[Assignment]
Look through the material below. Return exactly the lines from the one with "- [[Предел функции нескольких переменных]]" through the one with "- [[Связь открытости]] $\star$", both included.

[Dataset records]
= = = = = = =

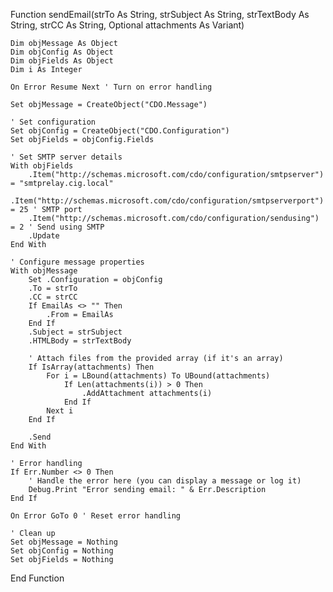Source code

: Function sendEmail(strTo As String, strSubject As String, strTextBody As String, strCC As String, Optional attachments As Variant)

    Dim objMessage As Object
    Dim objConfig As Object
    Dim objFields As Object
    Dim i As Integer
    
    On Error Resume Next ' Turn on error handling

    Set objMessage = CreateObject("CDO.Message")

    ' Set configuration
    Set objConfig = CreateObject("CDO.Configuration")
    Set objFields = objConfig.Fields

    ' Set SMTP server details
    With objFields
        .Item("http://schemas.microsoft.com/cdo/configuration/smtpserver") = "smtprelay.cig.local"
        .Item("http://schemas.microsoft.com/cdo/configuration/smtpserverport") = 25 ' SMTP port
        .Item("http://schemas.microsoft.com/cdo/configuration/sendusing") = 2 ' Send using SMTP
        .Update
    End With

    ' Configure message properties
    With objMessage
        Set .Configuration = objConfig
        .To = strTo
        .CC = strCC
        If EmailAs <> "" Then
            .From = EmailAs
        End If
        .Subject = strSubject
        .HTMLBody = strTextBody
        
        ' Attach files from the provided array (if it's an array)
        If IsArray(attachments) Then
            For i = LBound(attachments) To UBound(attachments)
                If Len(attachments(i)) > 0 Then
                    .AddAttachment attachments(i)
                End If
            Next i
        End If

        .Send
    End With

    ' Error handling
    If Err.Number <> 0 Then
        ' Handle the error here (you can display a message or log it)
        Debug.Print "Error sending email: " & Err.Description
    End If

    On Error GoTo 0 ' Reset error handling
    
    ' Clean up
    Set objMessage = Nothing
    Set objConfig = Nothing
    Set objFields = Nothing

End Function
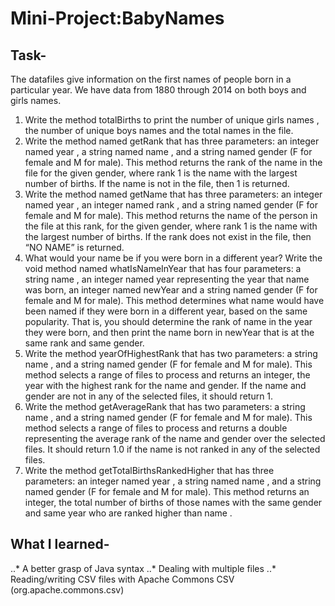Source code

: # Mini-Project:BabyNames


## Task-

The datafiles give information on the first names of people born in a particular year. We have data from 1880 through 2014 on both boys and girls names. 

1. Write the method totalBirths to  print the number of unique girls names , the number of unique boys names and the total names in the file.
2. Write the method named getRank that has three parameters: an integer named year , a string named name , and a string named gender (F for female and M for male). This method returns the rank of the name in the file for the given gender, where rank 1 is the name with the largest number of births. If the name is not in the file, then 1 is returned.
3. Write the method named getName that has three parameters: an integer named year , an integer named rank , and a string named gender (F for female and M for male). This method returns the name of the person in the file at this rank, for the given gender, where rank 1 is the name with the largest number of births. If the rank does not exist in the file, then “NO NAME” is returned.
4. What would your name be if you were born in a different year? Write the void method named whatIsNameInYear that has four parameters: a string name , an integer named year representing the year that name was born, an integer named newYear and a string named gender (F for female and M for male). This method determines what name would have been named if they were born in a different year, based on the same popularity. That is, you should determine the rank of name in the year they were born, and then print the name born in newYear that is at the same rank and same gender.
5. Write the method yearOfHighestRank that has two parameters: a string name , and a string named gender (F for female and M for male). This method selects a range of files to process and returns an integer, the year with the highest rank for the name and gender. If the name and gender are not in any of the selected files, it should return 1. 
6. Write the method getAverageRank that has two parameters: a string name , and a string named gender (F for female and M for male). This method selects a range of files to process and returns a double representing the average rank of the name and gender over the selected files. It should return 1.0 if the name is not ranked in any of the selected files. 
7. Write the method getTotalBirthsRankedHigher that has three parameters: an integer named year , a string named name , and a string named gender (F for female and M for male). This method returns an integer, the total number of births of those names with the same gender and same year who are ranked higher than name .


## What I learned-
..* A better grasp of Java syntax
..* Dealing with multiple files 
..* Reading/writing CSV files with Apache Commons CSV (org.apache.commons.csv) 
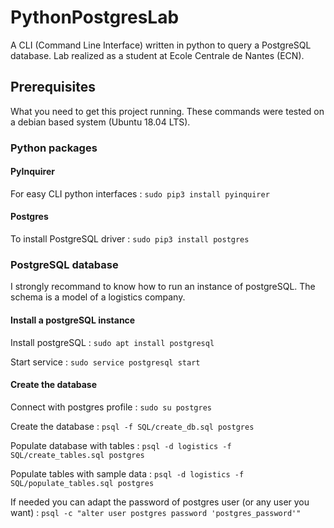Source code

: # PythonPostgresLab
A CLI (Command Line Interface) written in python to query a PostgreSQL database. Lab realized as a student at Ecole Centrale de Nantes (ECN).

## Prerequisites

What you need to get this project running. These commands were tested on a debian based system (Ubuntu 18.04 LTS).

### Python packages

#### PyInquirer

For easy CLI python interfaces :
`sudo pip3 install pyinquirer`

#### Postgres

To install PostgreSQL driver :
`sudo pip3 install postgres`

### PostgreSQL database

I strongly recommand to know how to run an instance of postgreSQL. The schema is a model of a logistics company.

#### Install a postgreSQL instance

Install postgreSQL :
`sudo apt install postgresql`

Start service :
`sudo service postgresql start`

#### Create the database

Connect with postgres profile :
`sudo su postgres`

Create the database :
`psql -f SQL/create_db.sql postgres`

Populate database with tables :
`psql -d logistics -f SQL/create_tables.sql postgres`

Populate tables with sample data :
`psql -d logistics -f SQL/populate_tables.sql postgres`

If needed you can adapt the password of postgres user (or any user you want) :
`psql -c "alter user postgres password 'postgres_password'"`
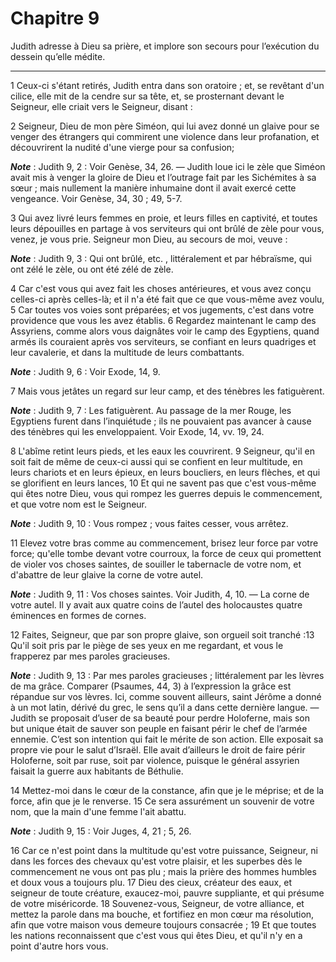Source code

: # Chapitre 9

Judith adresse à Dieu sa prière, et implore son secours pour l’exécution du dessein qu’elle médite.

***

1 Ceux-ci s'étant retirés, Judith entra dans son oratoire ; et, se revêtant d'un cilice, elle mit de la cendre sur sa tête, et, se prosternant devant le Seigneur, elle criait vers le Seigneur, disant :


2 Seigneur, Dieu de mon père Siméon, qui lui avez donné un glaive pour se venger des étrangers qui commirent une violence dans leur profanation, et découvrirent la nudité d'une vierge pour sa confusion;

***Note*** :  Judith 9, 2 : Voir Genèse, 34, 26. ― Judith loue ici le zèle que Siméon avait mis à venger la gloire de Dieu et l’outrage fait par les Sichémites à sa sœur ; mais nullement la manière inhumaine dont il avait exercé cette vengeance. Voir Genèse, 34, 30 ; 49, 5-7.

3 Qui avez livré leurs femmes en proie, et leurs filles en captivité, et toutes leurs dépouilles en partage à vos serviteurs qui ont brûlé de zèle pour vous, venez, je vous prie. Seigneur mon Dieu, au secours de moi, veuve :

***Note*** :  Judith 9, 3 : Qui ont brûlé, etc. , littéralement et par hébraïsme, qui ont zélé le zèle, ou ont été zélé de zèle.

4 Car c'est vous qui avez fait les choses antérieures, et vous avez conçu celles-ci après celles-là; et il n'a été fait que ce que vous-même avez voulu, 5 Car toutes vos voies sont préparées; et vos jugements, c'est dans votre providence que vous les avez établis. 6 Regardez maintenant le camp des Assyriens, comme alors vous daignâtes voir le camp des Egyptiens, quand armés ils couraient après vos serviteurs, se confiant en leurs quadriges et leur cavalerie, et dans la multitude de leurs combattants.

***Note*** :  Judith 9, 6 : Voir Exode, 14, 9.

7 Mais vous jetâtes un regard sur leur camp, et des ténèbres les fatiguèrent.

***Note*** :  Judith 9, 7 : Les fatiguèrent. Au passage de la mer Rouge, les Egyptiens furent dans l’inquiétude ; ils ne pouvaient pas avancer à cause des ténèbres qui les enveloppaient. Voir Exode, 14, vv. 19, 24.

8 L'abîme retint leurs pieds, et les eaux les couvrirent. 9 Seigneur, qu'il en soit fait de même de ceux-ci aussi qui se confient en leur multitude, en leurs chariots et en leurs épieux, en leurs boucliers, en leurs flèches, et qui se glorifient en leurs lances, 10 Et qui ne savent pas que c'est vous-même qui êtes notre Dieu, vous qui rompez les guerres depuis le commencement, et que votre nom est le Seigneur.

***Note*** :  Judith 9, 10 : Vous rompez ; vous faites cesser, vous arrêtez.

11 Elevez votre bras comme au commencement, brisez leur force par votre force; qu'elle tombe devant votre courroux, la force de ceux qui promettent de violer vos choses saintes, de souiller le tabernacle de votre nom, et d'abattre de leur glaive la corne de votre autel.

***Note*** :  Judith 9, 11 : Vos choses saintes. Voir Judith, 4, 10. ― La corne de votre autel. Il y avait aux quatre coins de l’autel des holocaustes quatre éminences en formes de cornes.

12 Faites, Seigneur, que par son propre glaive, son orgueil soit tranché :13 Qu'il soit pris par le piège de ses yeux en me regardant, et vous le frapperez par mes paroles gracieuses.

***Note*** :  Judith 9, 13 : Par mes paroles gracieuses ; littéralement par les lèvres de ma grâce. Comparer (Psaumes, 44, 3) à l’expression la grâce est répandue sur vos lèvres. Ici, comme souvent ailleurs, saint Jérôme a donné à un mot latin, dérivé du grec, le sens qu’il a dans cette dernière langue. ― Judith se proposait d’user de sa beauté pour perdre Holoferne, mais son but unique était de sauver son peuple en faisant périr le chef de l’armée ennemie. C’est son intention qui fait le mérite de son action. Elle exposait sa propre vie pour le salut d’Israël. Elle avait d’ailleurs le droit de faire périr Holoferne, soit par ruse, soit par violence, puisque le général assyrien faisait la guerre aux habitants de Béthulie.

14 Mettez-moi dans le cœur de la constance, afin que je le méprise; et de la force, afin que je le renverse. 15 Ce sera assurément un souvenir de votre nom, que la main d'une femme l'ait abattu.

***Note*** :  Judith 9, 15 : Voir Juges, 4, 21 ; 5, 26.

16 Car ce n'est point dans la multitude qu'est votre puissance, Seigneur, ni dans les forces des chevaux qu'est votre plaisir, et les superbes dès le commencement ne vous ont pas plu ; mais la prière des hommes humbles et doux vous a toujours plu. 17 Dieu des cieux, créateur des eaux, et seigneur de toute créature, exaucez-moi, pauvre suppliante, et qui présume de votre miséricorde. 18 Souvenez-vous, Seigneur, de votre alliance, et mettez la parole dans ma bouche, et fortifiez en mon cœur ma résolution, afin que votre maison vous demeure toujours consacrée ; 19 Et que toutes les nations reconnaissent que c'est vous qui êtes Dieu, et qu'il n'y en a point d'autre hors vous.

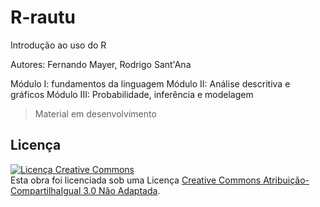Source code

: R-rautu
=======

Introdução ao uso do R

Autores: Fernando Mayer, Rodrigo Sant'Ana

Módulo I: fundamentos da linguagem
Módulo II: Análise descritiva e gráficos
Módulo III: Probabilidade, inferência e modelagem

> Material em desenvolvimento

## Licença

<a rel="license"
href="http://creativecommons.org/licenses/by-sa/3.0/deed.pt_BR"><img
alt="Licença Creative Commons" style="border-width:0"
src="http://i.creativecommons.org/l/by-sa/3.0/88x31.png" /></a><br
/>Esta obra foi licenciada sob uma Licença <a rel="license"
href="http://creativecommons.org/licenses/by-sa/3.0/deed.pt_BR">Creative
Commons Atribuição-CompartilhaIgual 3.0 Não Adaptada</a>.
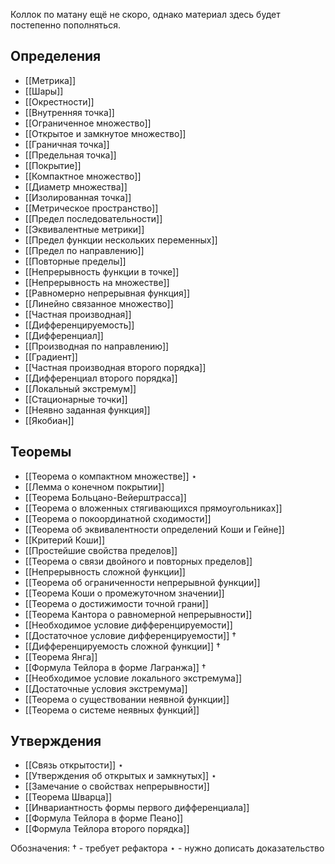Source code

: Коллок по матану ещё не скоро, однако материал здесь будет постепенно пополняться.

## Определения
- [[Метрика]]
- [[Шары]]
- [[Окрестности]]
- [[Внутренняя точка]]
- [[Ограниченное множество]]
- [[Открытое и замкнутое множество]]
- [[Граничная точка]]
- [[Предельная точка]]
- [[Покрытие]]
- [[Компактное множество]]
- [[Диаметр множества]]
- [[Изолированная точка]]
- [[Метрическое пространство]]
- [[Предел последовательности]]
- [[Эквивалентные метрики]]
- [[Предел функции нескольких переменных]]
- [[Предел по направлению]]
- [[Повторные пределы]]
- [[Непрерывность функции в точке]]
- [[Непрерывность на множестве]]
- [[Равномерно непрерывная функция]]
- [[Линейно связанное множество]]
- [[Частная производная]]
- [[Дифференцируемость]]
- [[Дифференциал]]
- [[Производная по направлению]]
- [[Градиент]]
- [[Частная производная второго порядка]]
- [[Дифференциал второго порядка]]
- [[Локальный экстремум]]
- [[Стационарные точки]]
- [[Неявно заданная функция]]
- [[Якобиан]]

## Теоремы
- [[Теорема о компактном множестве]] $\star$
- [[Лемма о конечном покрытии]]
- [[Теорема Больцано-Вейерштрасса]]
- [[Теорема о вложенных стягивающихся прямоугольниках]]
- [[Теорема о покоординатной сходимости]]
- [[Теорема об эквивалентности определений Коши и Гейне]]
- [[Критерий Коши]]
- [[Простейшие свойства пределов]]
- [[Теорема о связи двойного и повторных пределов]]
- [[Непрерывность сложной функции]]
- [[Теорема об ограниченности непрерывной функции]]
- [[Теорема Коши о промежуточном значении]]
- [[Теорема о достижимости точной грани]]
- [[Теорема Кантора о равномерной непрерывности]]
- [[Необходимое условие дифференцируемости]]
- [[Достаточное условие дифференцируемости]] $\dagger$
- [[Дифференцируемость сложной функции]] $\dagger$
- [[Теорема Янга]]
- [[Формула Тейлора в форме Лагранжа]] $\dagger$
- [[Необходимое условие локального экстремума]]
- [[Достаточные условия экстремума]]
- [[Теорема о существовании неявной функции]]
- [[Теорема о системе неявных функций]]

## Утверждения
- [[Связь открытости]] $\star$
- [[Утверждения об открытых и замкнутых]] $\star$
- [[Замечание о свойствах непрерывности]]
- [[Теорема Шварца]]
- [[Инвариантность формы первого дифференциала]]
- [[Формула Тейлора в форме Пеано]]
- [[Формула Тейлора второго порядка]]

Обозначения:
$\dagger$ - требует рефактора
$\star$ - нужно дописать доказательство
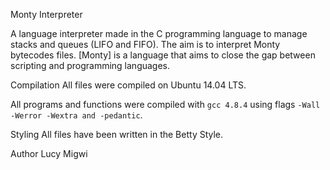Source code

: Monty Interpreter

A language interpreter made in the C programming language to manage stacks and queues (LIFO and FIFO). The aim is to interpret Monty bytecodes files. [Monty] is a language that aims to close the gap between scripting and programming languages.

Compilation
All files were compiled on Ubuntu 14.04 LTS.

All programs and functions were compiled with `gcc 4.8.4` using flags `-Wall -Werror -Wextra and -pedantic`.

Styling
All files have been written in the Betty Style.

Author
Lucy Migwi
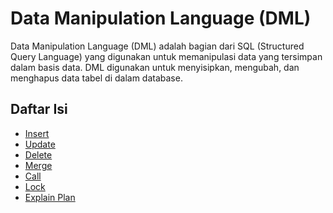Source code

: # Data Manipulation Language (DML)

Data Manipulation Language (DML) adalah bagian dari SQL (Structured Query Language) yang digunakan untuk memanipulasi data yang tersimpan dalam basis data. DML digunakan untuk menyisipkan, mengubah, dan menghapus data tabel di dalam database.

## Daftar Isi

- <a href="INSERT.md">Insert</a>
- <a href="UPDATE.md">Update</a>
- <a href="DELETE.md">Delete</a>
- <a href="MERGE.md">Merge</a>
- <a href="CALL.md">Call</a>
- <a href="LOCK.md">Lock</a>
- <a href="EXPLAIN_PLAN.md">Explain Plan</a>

= = = = = = =

[Result]
- [[Предел функции нескольких переменных]]
- [[Предел по направлению]]
- [[Повторные пределы]]
- [[Непрерывность функции в точке]]
- [[Непрерывность на множестве]]
- [[Равномерно непрерывная функция]]
- [[Линейно связанное множество]]
- [[Частная производная]]
- [[Дифференцируемость]]
- [[Дифференциал]]
- [[Производная по направлению]]
- [[Градиент]]
- [[Частная производная второго порядка]]
- [[Дифференциал второго порядка]]
- [[Локальный экстремум]]
- [[Стационарные точки]]
- [[Неявно заданная функция]]
- [[Якобиан]]

## Теоремы
- [[Теорема о компактном множестве]] $\star$
- [[Лемма о конечном покрытии]]
- [[Теорема Больцано-Вейерштрасса]]
- [[Теорема о вложенных стягивающихся прямоугольниках]]
- [[Теорема о покоординатной сходимости]]
- [[Теорема об эквивалентности определений Коши и Гейне]]
- [[Критерий Коши]]
- [[Простейшие свойства пределов]]
- [[Теорема о связи двойного и повторных пределов]]
- [[Непрерывность сложной функции]]
- [[Теорема об ограниченности непрерывной функции]]
- [[Теорема Коши о промежуточном значении]]
- [[Теорема о достижимости точной грани]]
- [[Теорема Кантора о равномерной непрерывности]]
- [[Необходимое условие дифференцируемости]]
- [[Достаточное условие дифференцируемости]] $\dagger$
- [[Дифференцируемость сложной функции]] $\dagger$
- [[Теорема Янга]]
- [[Формула Тейлора в форме Лагранжа]] $\dagger$
- [[Необходимое условие локального экстремума]]
- [[Достаточные условия экстремума]]
- [[Теорема о существовании неявной функции]]
- [[Теорема о системе неявных функций]]

## Утверждения
- [[Связь открытости]] $\star$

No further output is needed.